In the entries that follow, find the line containing "- I would first"; from there, copy every line exactly through the line containing "- Once that's".

—————

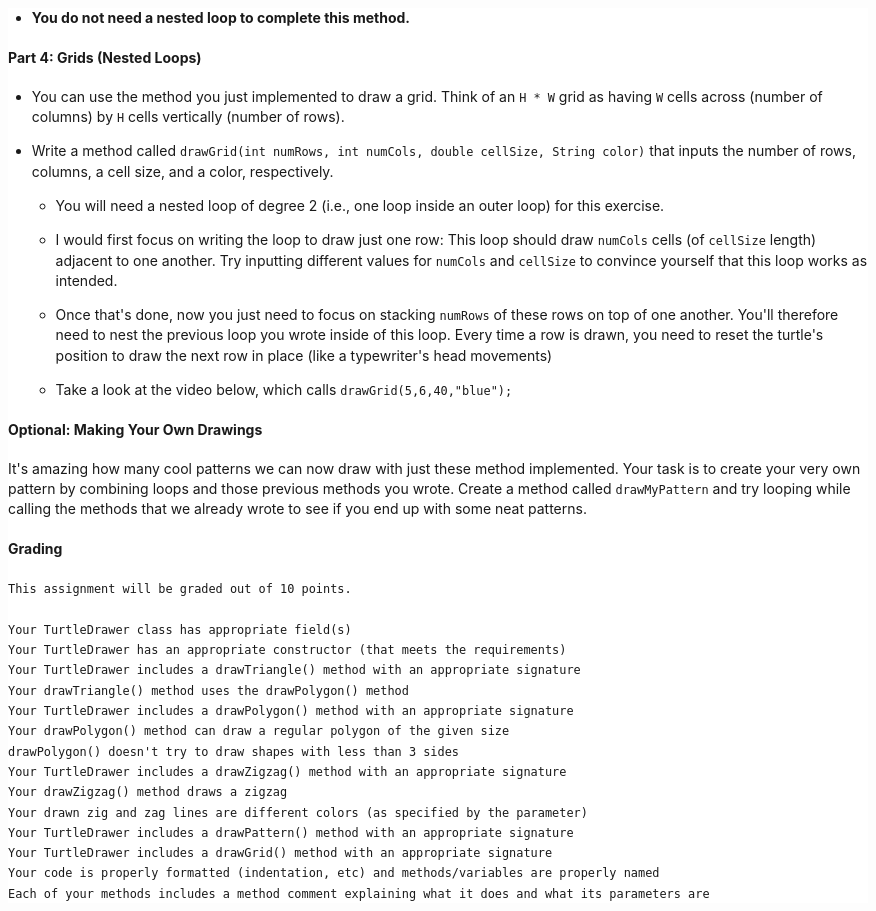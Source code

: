   - **You do not need a nested loop to complete this method.**

#### Part 4: Grids (Nested Loops)

- You can use the method you just implemented to draw a grid. Think of an `H * W` grid as having `W` cells across (number of columns) by
  `H` cells vertically (number of rows).

- Write a method called `drawGrid(int numRows, int numCols, double cellSize, String color)` that inputs the number of rows, columns, a cell size, and a color, respectively.

  - You will need a nested loop of degree 2 (i.e., one loop inside an outer loop) for this exercise.

  - I would first focus on writing the loop to draw just one row: This loop should draw `numCols` cells (of `cellSize` length) adjacent to one another. Try inputting different values for `numCols` and `cellSize` to convince yourself that this loop works as intended.

  - Once that's done, now you just need to focus on stacking `numRows` of these rows on top of one another. You'll therefore need to nest the previous loop you wrote inside of this loop. Every time a row is drawn, you need to reset the turtle's position to draw the next row in place (like a typewriter's head movements)

  - Take a look at the video below, which calls `drawGrid(5,6,40,"blue");`

    <video width="620" controls loop>
      <source src="figures/drawGrid.mp4" type="video/mp4">
      Your browser does not support the video tag.
    </video>

#### Optional: Making Your Own Drawings

It's amazing how many cool patterns we can now draw with just these method implemented. Your task is to create your very own pattern by combining loops and those previous methods you wrote. Create a method called `drawMyPattern` and try looping while calling the methods that we already wrote to see if you end up with some neat patterns.

#### Grading

```
This assignment will be graded out of 10 points.

Your TurtleDrawer class has appropriate field(s)
Your TurtleDrawer has an appropriate constructor (that meets the requirements)
Your TurtleDrawer includes a drawTriangle() method with an appropriate signature
Your drawTriangle() method uses the drawPolygon() method
Your TurtleDrawer includes a drawPolygon() method with an appropriate signature
Your drawPolygon() method can draw a regular polygon of the given size
drawPolygon() doesn't try to draw shapes with less than 3 sides
Your TurtleDrawer includes a drawZigzag() method with an appropriate signature
Your drawZigzag() method draws a zigzag
Your drawn zig and zag lines are different colors (as specified by the parameter)
Your TurtleDrawer includes a drawPattern() method with an appropriate signature
Your TurtleDrawer includes a drawGrid() method with an appropriate signature
Your code is properly formatted (indentation, etc) and methods/variables are properly named
Each of your methods includes a method comment explaining what it does and what its parameters are
```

—————

#### Completed task
  - I would first focus on writing the loop to draw just one row: This loop should draw `numCols` cells (of `cellSize` length) adjacent to one another. Try inputting different values for `numCols` and `cellSize` to convince yourself that this loop works as intended.

  - Once that's done, now you just need to focus on stacking `numRows` of these rows on top of one another. You'll therefore need to nest the previous loop you wrote inside of this loop. Every time a row is drawn, you need to reset the turtle's position to draw the next row in place (like a typewriter's head movements)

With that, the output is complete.